When she was at her lowest, Williams said, subsistence activities like eulachon and salmon fishing helped keep her afloat when she felt alone. “I felt connected to something, like I belonged.”

Williams said when she returned to Haines last May, she worked as a deckhand, then went looking for a way to tell her story. Resilient Alaska Youth seemed a natural fit. “(Cultural activities) are the easiest way for me to connect with youth, to get to know them and share my story. So my personal and professional goals tie together a lot.”

Her goal is to provide healthy alternatives to harmful influences on youths, like partying, and is open to ideas. “I’d love any idea on things that people would like to see their kids learn.” Contact her at the Chilkoot Indian Association office, 766-2323.
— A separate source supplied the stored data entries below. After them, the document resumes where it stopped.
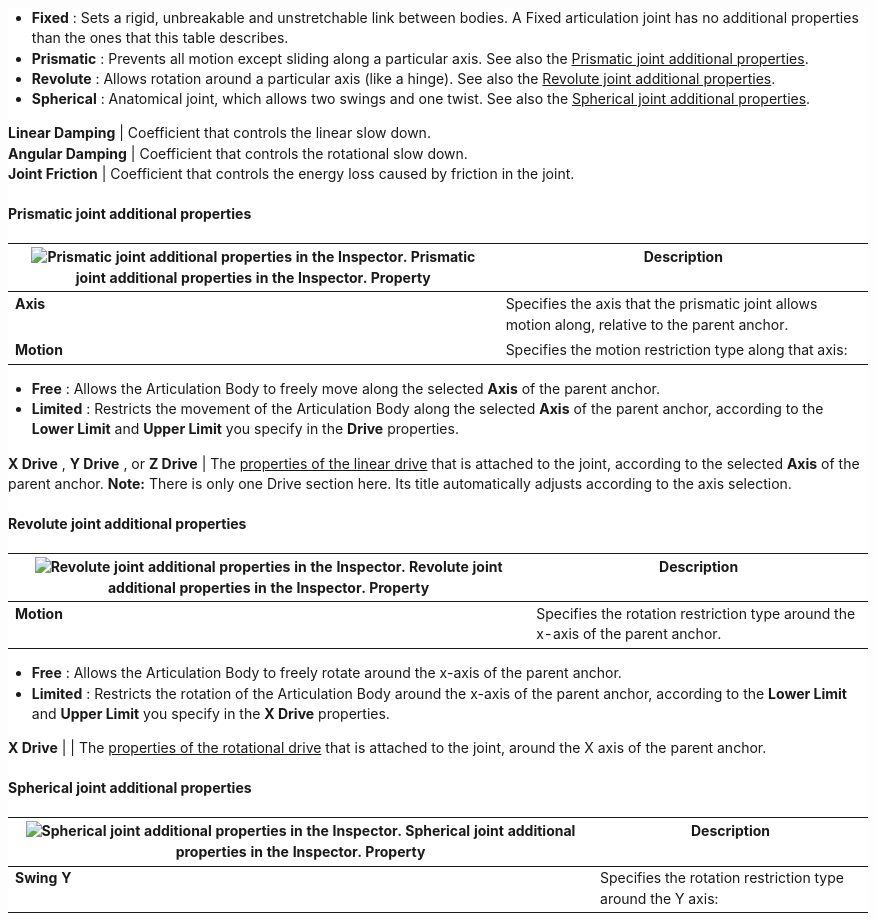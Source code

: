   * **Fixed** : Sets a rigid, unbreakable and unstretchable link between bodies. A Fixed articulation joint has no additional properties than the ones that this table describes.
  * **Prismatic** : Prevents all motion except sliding along a particular axis. See also the [Prismatic joint additional properties](https://docs.unity3d.com/6000.0/Documentation/Manual/class-ArticulationBody.html#prismatic-joint-additional-properties).
  * **Revolute** : Allows rotation around a particular axis (like a hinge). See also the [Revolute joint additional properties](https://docs.unity3d.com/6000.0/Documentation/Manual/class-ArticulationBody.html#revolute-joint-additional-properties).
  * **Spherical** : Anatomical joint, which allows two swings and one twist. See also the [Spherical joint additional properties](https://docs.unity3d.com/6000.0/Documentation/Manual/class-ArticulationBody.html#spherical-joint-additional-properties).

  
**Linear Damping** | Coefficient that controls the linear slow down.  
**Angular Damping** | Coefficient that controls the rotational slow down.  
**Joint Friction** | Coefficient that controls the energy loss caused by friction in the joint.  
#### Prismatic joint additional properties
![Prismatic joint additional properties in the Inspector.](https://docs.unity3d.com/6000.0/Documentation/uploads/Main/articulation-body-properties-joint-prismatic.png) Prismatic joint additional properties in the Inspector. **Property** | **Description**  
---|---  
**Axis** | Specifies the axis that the prismatic joint allows motion along, relative to the parent anchor.  
**Motion** | Specifies the motion restriction type along that axis:  

  * **Free** : Allows the Articulation Body to freely move along the selected **Axis** of the parent anchor.
  * **Limited** : Restricts the movement of the Articulation Body along the selected **Axis** of the parent anchor, according to the **Lower Limit** and **Upper Limit** you specify in the **Drive** properties.

  
**X Drive** , **Y Drive** , or **Z Drive** | The [properties of the linear drive](https://docs.unity3d.com/6000.0/Documentation/Manual/class-ArticulationBody.html#joint-drive-properties) that is attached to the joint, according to the selected **Axis** of the parent anchor. **Note:** There is only one Drive section here. Its title automatically adjusts according to the axis selection.  
#### Revolute joint additional properties
![Revolute joint additional properties in the Inspector.](https://docs.unity3d.com/6000.0/Documentation/uploads/Main/articulation-body-properties-joint-revolute.png) Revolute joint additional properties in the Inspector. **Property** | **Description**  
---|---  
**Motion** | Specifies the rotation restriction type around the x-axis of the parent anchor.  

  * **Free** : Allows the Articulation Body to freely rotate around the x-axis of the parent anchor.
  * **Limited** : Restricts the rotation of the Articulation Body around the x-axis of the parent anchor, according to the **Lower Limit** and **Upper Limit** you specify in the **X Drive** properties.

  
**X Drive** |  | The [properties of the rotational drive](https://docs.unity3d.com/6000.0/Documentation/Manual/class-ArticulationBody.html#joint-drive-properties) that is attached to the joint, around the X axis of the parent anchor.  
#### Spherical joint additional properties
![Spherical joint additional properties in the Inspector.](https://docs.unity3d.com/6000.0/Documentation/uploads/Main/articulation-body-properties-joint-spherical.png) Spherical joint additional properties in the Inspector. **Property** | **Description**  
---|---  
**Swing Y** | Specifies the rotation restriction type around the Y axis:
Charlie Ess, who supervises Williams from Anchorage, said Resilient Alaska Youth replaces the former “Birch” and “Raven” programs, coordinated by AmeriCorps volunteers.

“We have evidence if you create connections between youths and elders and cultural events, there are more things to hold (young people) together,” Ess said.

Ess said he’s hopeful that Williams will be effective here. “She has this courage. Other people who experience what she has just get through it. People who are stronger can capitalize on it and she’s made that brave move. She has quite a story.”